**Task to carry out:**
If a line in the data holds "functions", copy that line out in full.

(Rendered images with source text)
##########
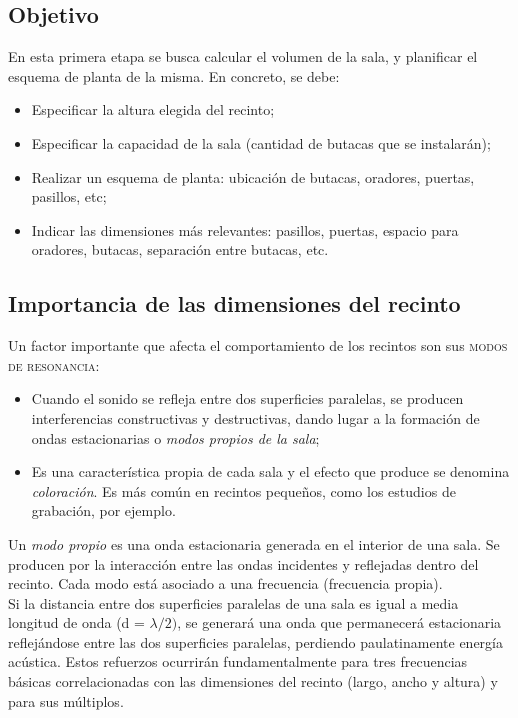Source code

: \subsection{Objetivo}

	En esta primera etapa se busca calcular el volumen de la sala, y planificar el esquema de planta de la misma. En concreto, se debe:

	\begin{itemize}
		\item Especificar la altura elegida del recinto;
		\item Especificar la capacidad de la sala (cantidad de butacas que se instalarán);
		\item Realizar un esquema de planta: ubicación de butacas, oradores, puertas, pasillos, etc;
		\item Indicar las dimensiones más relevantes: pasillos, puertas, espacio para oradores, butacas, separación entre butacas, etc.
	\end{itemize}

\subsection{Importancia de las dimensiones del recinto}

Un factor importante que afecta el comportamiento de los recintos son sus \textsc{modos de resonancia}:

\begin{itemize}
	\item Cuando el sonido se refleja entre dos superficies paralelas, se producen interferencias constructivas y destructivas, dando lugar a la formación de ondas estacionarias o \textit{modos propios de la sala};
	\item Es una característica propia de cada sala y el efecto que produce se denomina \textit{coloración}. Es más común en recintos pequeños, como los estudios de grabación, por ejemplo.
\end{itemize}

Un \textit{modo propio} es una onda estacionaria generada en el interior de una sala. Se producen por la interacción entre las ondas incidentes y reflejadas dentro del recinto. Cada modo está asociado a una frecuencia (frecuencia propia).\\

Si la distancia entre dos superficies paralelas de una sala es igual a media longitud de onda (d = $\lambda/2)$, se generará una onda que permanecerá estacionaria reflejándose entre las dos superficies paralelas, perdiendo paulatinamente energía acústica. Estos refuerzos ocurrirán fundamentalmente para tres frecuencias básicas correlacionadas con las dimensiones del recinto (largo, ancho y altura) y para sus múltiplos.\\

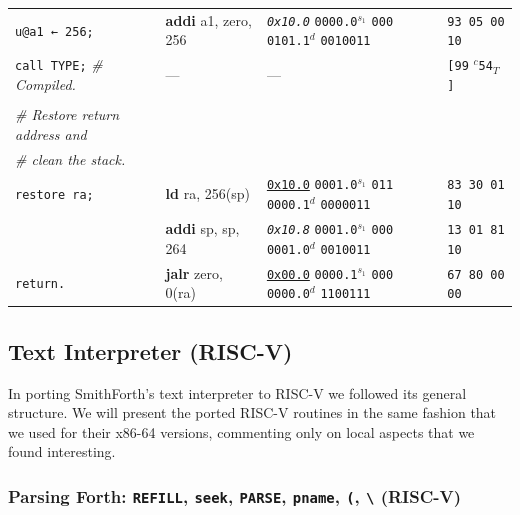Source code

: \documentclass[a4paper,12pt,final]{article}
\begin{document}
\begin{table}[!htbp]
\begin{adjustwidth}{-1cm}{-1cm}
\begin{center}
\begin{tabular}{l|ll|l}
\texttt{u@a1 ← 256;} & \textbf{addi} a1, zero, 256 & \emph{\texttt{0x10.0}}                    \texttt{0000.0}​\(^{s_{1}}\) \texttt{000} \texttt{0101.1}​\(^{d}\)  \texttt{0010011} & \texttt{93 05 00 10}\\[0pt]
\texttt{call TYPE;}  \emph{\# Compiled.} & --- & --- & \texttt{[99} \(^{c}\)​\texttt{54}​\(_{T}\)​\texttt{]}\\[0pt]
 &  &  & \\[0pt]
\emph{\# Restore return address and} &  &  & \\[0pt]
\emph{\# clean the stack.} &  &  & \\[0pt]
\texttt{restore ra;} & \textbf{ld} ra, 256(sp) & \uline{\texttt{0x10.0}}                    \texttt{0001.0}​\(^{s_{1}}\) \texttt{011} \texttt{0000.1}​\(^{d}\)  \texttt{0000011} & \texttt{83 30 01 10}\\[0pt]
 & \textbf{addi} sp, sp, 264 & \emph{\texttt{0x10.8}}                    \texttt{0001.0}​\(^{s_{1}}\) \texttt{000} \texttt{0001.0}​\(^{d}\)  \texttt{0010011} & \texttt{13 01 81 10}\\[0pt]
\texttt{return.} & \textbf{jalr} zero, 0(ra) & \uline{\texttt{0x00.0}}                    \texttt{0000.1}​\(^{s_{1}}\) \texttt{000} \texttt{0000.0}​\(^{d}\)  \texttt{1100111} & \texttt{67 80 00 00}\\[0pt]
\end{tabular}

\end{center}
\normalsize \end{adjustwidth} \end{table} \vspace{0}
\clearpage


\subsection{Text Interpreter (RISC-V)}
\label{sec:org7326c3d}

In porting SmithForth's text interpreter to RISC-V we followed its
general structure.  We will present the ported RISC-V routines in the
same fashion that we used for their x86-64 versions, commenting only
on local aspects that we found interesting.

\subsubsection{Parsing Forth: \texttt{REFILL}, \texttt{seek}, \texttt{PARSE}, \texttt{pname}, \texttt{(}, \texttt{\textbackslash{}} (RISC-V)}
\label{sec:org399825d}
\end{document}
##########
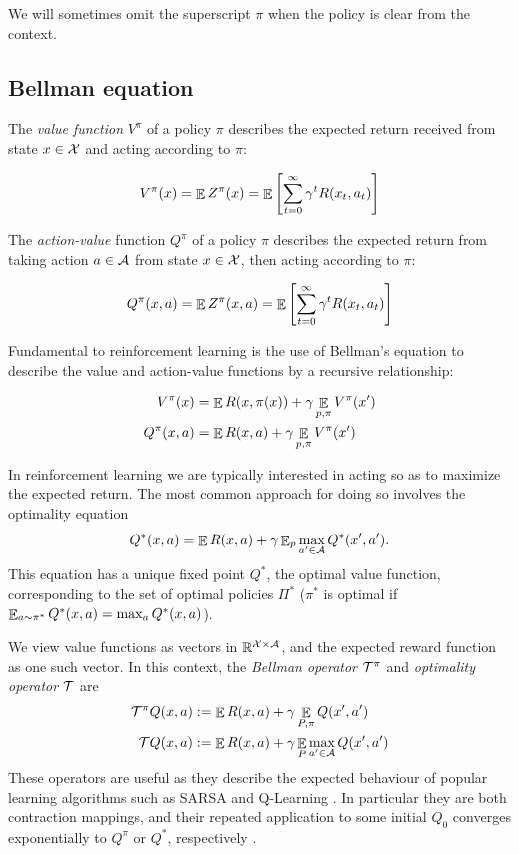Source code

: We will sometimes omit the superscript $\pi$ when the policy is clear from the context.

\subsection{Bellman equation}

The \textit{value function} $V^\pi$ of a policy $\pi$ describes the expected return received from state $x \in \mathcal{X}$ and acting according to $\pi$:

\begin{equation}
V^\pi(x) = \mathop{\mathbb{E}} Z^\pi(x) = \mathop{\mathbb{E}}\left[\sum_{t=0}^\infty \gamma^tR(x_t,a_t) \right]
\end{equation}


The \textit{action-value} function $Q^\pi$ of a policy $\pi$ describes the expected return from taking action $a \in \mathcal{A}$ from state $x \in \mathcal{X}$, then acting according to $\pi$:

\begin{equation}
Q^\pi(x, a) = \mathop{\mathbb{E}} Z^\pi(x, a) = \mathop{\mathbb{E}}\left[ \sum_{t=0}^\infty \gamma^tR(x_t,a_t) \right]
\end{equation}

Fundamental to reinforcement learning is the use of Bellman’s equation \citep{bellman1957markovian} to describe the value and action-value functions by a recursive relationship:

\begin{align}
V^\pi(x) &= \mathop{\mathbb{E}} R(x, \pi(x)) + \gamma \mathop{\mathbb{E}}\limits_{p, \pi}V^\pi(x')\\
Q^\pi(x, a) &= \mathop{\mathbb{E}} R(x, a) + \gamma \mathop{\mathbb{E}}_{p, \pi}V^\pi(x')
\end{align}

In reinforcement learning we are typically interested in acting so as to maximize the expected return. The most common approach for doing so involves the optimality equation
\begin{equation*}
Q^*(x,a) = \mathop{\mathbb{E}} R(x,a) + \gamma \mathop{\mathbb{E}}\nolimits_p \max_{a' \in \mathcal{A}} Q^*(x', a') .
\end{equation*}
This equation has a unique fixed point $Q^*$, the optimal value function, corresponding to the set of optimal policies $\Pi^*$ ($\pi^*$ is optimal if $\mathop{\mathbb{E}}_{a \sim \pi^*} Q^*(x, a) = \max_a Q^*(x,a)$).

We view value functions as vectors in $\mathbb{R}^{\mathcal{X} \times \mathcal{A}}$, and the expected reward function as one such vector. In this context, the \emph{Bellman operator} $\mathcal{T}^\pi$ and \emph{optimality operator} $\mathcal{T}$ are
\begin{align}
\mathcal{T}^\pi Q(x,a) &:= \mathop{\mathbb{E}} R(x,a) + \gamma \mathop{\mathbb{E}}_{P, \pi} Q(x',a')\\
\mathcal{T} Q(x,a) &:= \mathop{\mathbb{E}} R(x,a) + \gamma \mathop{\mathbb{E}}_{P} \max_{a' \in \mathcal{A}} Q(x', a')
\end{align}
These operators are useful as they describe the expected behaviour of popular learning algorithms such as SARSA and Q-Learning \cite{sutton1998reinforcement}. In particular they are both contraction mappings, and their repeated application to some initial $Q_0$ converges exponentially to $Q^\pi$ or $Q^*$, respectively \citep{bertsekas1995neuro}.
##########
**Worked solution:**
Fundamental to reinforcement learning is the use of Bellman’s equation \citep{bellman1957markovian} to describe the value and action-value functions by a recursive relationship:
We view value functions as vectors in $\mathbb{R}^{\mathcal{X} \times \mathcal{A}}$, and the expected reward function as one such vector. In this context, the \emph{Bellman operator} $\mathcal{T}^\pi$ and \emph{optimality operator} $\mathcal{T}$ are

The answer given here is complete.